De la misma manera que Vita Activa engancha al público lo desencanta. Las imágenes duras sobre los campos de exterminio, los cadáveres de cientos de personas o los cuerpos aún con vida -pero en condiciones infrahumanas- parecen un relleno de una narración que tan solo encajaría en una discusión de intelectuales egoístas; puro onanismo. ¿Por qué? Porque en el documental el condumio del pensamiento de Arendt (centrado básicamente en abundantes citas textuales de la obra La banalidad del Mal) no se traduce a las posibilidades fílmicas.

Quizá el aporte más grande de Vita Activa es acercarnos levemente a la vida de Arendt y a tres temas: la pluralidad, el totalitarismo y el mal. No es ningún mérito que tenga imágenes inéditas sobre la vida temprana de la filósofa o que haya conseguido entrevistas que no están en YouTube, eso es un condimento de algo que pudo ser potente y que desmerece su pensamiento y sensibilidad. Como dijo la cinéfila Cristina Mancero este documental parece “un panfleto”.

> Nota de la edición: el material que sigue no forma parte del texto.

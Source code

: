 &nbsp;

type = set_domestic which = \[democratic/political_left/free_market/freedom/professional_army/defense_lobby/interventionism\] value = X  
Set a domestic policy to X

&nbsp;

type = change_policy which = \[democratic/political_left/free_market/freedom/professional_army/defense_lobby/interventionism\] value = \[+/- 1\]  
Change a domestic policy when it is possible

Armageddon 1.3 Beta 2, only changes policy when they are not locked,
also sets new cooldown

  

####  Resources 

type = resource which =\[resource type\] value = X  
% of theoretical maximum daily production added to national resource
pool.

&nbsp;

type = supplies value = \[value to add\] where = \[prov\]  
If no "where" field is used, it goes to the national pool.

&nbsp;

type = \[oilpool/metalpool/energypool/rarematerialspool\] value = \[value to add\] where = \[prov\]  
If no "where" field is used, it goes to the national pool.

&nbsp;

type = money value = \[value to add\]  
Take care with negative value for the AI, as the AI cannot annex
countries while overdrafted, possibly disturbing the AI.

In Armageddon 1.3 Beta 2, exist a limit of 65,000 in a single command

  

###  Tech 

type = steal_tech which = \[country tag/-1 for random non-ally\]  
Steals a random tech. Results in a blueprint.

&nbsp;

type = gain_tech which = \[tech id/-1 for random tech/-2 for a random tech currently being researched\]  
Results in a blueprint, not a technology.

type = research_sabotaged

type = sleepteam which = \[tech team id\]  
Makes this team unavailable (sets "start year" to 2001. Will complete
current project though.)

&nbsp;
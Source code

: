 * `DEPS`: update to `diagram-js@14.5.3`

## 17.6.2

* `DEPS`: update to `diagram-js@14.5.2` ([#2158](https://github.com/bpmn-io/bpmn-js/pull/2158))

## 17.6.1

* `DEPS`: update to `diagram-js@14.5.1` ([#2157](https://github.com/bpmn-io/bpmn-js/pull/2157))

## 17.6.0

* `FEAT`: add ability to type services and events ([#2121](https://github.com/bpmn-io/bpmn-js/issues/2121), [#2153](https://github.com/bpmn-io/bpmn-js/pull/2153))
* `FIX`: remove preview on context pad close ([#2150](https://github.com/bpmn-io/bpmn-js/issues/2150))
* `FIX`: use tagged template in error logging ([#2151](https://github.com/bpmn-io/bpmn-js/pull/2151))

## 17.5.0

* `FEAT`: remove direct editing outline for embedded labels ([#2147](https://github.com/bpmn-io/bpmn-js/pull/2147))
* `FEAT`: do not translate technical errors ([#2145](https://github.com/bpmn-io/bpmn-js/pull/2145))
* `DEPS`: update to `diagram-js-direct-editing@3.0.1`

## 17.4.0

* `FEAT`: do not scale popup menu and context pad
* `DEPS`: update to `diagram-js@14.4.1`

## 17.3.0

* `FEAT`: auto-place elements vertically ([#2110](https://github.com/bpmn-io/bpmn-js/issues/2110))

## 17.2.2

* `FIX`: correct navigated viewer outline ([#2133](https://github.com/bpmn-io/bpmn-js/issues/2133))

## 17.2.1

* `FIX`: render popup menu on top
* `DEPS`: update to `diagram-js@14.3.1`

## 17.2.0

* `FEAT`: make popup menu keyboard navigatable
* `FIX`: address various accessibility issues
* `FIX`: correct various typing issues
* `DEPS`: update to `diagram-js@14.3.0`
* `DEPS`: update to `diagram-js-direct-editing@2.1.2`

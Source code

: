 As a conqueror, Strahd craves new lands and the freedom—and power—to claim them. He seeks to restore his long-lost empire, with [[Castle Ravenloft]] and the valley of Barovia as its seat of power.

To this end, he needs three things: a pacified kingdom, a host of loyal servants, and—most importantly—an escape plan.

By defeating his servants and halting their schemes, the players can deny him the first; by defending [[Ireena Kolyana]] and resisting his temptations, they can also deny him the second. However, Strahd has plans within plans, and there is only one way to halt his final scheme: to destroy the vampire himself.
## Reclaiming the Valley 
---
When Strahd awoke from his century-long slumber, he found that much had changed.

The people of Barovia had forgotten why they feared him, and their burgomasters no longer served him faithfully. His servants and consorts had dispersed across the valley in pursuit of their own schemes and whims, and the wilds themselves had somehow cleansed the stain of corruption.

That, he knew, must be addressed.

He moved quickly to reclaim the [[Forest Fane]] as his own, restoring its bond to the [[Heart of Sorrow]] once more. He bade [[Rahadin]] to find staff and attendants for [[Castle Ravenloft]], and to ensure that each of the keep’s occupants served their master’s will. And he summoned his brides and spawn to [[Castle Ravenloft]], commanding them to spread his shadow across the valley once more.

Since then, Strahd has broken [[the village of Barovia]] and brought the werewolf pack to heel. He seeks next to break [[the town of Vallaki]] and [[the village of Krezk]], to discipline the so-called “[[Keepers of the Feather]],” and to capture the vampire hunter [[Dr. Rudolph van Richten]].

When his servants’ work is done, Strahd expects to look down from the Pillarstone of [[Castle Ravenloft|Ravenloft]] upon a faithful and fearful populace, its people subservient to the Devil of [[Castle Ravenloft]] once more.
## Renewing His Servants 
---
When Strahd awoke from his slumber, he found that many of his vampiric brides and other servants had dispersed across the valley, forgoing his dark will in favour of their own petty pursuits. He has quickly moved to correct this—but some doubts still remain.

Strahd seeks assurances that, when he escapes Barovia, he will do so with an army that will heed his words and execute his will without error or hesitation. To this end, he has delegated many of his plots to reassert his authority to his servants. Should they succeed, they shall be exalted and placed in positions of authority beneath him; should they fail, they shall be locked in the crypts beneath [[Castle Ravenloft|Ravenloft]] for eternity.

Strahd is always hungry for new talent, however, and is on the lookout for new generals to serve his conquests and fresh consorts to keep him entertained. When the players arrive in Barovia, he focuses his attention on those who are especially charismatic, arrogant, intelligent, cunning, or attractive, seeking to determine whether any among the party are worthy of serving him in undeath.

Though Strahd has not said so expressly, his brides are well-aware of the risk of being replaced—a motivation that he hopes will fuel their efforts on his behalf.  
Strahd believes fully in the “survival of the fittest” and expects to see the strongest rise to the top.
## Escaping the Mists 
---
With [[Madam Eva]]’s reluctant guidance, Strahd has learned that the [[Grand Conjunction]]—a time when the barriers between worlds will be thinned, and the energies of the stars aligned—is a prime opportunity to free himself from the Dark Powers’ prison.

Narrar visualmente y vivir la experiencia sensible e intelectual de una filósofa esencial como Arendt debe ser más que un amasijo (ordenado en su mayoría cronológicamente) de citas textuales, entrevistas, audios de cartas personales, imágenes de archivo e imágenes presentes.

El pensamiento filosófico en el cine tiene el reto de dejar su caparazón seguro y exclusivo de clave académica. Honestamente, Vita Activa parece un documental de televisión estadounidense hecho para algún público trasnochado de una universidad famosa por sus costos que hipotecan vidas. No hay riqueza visual, sonora ni diálogo alguno con la filosofía; Ushpiz ha hecho de su documental un simple objeto parlante.